### Exercise goal
Look through the material for lines with the word "presented", and copy each one.

### Raw data

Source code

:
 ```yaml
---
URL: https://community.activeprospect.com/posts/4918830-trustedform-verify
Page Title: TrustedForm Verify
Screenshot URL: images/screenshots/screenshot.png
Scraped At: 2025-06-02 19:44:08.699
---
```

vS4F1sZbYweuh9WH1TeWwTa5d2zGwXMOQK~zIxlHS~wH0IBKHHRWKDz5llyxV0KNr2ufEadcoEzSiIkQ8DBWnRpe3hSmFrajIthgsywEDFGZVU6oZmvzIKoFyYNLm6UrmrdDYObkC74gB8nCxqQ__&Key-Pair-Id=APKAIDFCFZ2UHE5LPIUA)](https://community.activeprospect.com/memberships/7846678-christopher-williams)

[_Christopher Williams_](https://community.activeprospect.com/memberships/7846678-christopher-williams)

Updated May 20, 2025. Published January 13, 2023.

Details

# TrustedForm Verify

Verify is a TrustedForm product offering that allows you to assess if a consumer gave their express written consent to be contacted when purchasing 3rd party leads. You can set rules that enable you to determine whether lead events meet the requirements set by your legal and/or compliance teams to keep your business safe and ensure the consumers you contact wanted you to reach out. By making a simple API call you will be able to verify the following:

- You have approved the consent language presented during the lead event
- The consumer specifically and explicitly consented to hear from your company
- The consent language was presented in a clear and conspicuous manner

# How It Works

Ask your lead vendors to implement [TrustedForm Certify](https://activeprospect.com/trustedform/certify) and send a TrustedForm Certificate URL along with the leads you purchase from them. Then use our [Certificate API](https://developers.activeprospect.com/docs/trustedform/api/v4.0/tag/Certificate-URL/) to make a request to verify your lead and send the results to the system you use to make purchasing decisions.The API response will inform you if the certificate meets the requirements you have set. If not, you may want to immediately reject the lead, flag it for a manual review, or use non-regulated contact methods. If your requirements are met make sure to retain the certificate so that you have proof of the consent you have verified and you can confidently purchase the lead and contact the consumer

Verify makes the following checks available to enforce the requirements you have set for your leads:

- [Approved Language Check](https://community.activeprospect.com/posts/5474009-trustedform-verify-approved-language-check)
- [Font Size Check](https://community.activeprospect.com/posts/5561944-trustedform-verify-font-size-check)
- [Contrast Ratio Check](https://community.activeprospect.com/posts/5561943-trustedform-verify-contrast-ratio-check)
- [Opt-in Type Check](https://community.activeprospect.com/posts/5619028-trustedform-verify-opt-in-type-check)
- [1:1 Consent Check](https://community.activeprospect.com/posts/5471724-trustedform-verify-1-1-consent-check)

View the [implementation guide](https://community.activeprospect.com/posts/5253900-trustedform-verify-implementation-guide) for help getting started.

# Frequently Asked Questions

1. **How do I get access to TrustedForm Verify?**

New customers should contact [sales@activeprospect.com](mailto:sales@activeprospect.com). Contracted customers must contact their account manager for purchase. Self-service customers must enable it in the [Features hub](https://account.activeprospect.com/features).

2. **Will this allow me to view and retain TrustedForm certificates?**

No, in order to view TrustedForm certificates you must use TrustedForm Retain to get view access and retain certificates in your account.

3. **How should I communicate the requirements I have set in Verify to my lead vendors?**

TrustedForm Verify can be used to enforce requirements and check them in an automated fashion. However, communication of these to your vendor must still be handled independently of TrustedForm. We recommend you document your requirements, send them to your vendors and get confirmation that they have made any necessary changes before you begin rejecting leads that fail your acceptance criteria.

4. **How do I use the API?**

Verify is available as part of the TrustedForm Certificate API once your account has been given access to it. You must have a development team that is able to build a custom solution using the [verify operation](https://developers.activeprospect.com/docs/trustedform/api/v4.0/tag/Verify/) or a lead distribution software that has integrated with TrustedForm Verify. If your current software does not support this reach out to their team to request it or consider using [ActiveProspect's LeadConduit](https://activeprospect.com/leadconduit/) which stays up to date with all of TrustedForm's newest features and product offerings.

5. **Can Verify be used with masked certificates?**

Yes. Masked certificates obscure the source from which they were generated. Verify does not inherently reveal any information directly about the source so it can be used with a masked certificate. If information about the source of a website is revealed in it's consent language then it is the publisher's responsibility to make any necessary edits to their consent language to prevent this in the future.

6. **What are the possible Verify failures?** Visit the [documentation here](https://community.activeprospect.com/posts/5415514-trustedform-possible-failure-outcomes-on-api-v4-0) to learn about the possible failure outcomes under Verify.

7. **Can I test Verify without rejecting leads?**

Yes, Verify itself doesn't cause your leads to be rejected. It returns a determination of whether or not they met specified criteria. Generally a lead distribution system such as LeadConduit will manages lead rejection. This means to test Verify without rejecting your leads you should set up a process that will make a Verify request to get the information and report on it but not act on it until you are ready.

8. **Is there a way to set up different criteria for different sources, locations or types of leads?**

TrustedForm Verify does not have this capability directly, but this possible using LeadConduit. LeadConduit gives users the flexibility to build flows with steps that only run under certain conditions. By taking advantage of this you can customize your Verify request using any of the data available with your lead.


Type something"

######

### Problem solution
- You have approved the consent language presented during the lead event
- The consent language was presented in a clear and conspicuous manner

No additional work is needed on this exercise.